TASK TO CARRY OUT |
The records below are to be reproduced exactly, with the pictures left out.
-------- EXCERPTED DATA --------
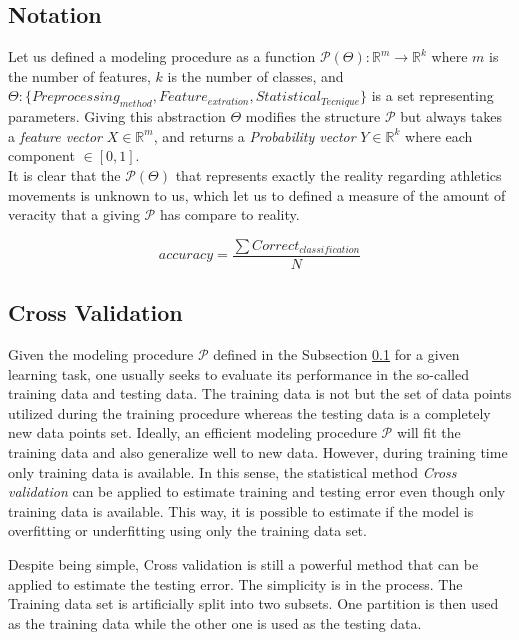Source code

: \subsection{Notation} \label{notation}
Let us defined a modeling procedure as  a function $\mathcal{P}(\Theta): \mathbb{R}^{m} \longrightarrow \mathbb{R}^{k}$ where $m$ is the number of features, $k$ is the number of classes, and $\Theta : \{Preprocessing_{method}, Feature_{extration}, Statistical_{Tecnique} \}$ is a set representing parameters. Giving this abstraction $\Theta$ modifies the structure  $\mathcal{P}$ but always takes a \textit{feature vector} $X \in  \mathbb{R}^{m}$, and returns a \textit{Probability vector} $Y \in  \mathbb{R}^{k}$ where each component $\in  [0,1]$.\\

It is clear that the $\mathcal{P}(\Theta)$ that represents exactly the reality regarding athletics movements is unknown to us, which let us to defined a measure of the amount of veracity that a giving $\mathcal{P}$ has compare to reality.

\begin{equation}
accuracy=  \frac{\sum Correct_{classification}}{N}
\end{equation}

\subsection{Cross Validation}

Given the modeling procedure $\mathcal{P}$ defined in the Subsection \ref{notation}
for a given learning task, one usually seeks to evaluate its performance in the
so-called training data and testing data. The training data is not but the set of
data points utilized during the training procedure whereas the testing data is a
completely new data points set. Ideally, an efficient modeling procedure
$\mathcal{P}$ will fit the training data and also generalize well to new data.
However, during training time only training data is available. In this sense, the
statistical method \textit{Cross validation} can be applied to estimate training
and testing error even though only training data is available. This way, it is
possible to estimate if the model is overfitting or underfitting using only the
training data set.

Despite being simple, Cross validation is still a powerful method that can be
applied to estimate the testing error. The simplicity is in the process. The
Training data set is artificially split into two subsets. One partition is then
used as the training data while the other one is used as the testing data.

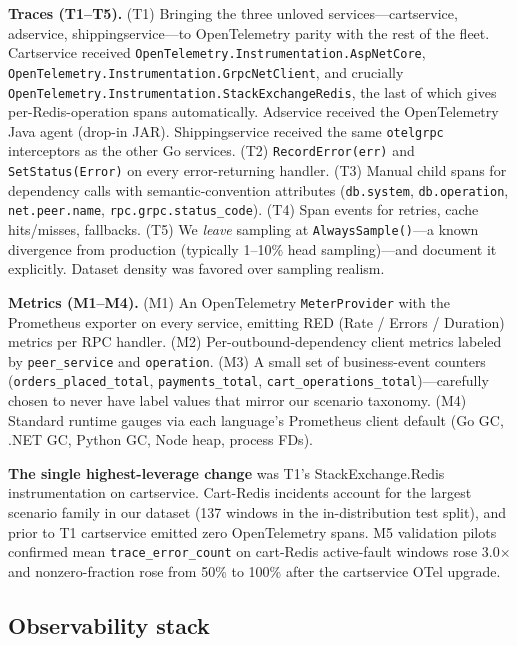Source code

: \textbf{Traces (T1--T5).} (T1) Bringing the three unloved services---cartservice, adservice, shippingservice---to OpenTelemetry parity with the rest of the fleet. Cartservice received \texttt{OpenTelemetry.Instrumentation.AspNetCore}, \texttt{OpenTelemetry.Instrumentation.GrpcNetClient}, and crucially \texttt{OpenTelemetry.Instrumentation.StackExchangeRedis}, the last of which gives per-Redis-operation spans automatically. Adservice received the OpenTelemetry Java agent (drop-in JAR). Shippingservice received the same \texttt{otelgrpc} interceptors as the other Go services. (T2) \texttt{RecordError(err)} and \texttt{SetStatus(Error)} on every error-returning handler. (T3) Manual child spans for dependency calls with semantic-convention attributes (\texttt{db.system}, \texttt{db.operation}, \texttt{net.peer.name}, \texttt{rpc.grpc.status\_code}). (T4) Span events for retries, cache hits/misses, fallbacks. (T5) We \emph{leave} sampling at \texttt{AlwaysSample()}---a known divergence from production (typically 1--10\% head sampling)---and document it explicitly. Dataset density was favored over sampling realism.

\textbf{Metrics (M1--M4).} (M1) An OpenTelemetry \texttt{MeterProvider} with the Prometheus exporter on every service, emitting RED (Rate / Errors / Duration) metrics per RPC handler. (M2) Per-outbound-dependency client metrics labeled by \texttt{peer\_service} and \texttt{operation}. (M3) A small set of business-event counters (\texttt{orders\_placed\_total}, \texttt{payments\_total}, \texttt{cart\_operations\_total})---carefully chosen to never have label values that mirror our scenario taxonomy. (M4) Standard runtime gauges via each language's Prometheus client default (Go GC, .NET GC, Python GC, Node heap, process FDs).

\textbf{The single highest-leverage change} was T1's StackExchange.Redis instrumentation on cartservice. Cart-Redis incidents account for the largest scenario family in our dataset (137 windows in the in-distribution test split), and prior to T1 cartservice emitted zero OpenTelemetry spans. M5 validation pilots confirmed mean \texttt{trace\_error\_count} on cart-Redis active-fault windows rose 3.0$\times$ and nonzero-fraction rose from 50\% to 100\% after the cartservice OTel upgrade.

\subsection{Observability stack}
--------
EXERCISE RESULT |
Source code

: \subsection{Notation} \label{notation}
Let us defined a modeling procedure as  a function $\mathcal{P}(\Theta): \mathbb{R}^{m} \longrightarrow \mathbb{R}^{k}$ where $m$ is the number of features, $k$ is the number of classes, and $\Theta : \{Preprocessing_{method}, Feature_{extration}, Statistical_{Tecnique} \}$ is a set representing parameters. Giving this abstraction $\Theta$ modifies the structure  $\mathcal{P}$ but always takes a \textit{feature vector} $X \in  \mathbb{R}^{m}$, and returns a \textit{Probability vector} $Y \in  \mathbb{R}^{k}$ where each component $\in  [0,1]$.\\

It is clear that the $\mathcal{P}(\Theta)$ that represents exactly the reality regarding athletics movements is unknown to us, which let us to defined a measure of the amount of veracity that a giving $\mathcal{P}$ has compare to reality.

\begin{equation}
accuracy=  \frac{\sum Correct_{classification}}{N}
\end{equation}

\subsection{Cross Validation}

Given the modeling procedure $\mathcal{P}$ defined in the Subsection \ref{notation}
for a given learning task, one usually seeks to evaluate its performance in the
so-called training data and testing data. The training data is not but the set of
data points utilized during the training procedure whereas the testing data is a
completely new data points set. Ideally, an efficient modeling procedure
$\mathcal{P}$ will fit the training data and also generalize well to new data.
However, during training time only training data is available. In this sense, the
statistical method \textit{Cross validation} can be applied to estimate training
and testing error even though only training data is available. This way, it is
possible to estimate if the model is overfitting or underfitting using only the
training data set.

Despite being simple, Cross validation is still a powerful method that can be
applied to estimate the testing error. The simplicity is in the process. The
Training data set is artificially split into two subsets. One partition is then
used as the training data while the other one is used as the testing data.

Source code

: \textbf{Traces (T1--T5).} (T1) Bringing the three unloved services---cartservice, adservice, shippingservice---to OpenTelemetry parity with the rest of the fleet. Cartservice received \texttt{OpenTelemetry.Instrumentation.AspNetCore}, \texttt{OpenTelemetry.Instrumentation.GrpcNetClient}, and crucially \texttt{OpenTelemetry.Instrumentation.StackExchangeRedis}, the last of which gives per-Redis-operation spans automatically. Adservice received the OpenTelemetry Java agent (drop-in JAR). Shippingservice received the same \texttt{otelgrpc} interceptors as the other Go services. (T2) \texttt{RecordError(err)} and \texttt{SetStatus(Error)} on every error-returning handler. (T3) Manual child spans for dependency calls with semantic-convention attributes (\texttt{db.system}, \texttt{db.operation}, \texttt{net.peer.name}, \texttt{rpc.grpc.status\_code}). (T4) Span events for retries, cache hits/misses, fallbacks. (T5) We \emph{leave} sampling at \texttt{AlwaysSample()}---a known divergence from production (typically 1--10\% head sampling)---and document it explicitly. Dataset density was favored over sampling realism.

\textbf{Metrics (M1--M4).} (M1) An OpenTelemetry \texttt{MeterProvider} with the Prometheus exporter on every service, emitting RED (Rate / Errors / Duration) metrics per RPC handler. (M2) Per-outbound-dependency client metrics labeled by \texttt{peer\_service} and \texttt{operation}. (M3) A small set of business-event counters (\texttt{orders\_placed\_total}, \texttt{payments\_total}, \texttt{cart\_operations\_total})---carefully chosen to never have label values that mirror our scenario taxonomy. (M4) Standard runtime gauges via each language's Prometheus client default (Go GC, .NET GC, Python GC, Node heap, process FDs).

\textbf{The single highest-leverage change} was T1's StackExchange.Redis instrumentation on cartservice. Cart-Redis incidents account for the largest scenario family in our dataset (137 windows in the in-distribution test split), and prior to T1 cartservice emitted zero OpenTelemetry spans. M5 validation pilots confirmed mean \texttt{trace\_error\_count} on cart-Redis active-fault windows rose 3.0$\times$ and nonzero-fraction rose from 50\% to 100\% after the cartservice OTel upgrade.

\subsection{Observability stack}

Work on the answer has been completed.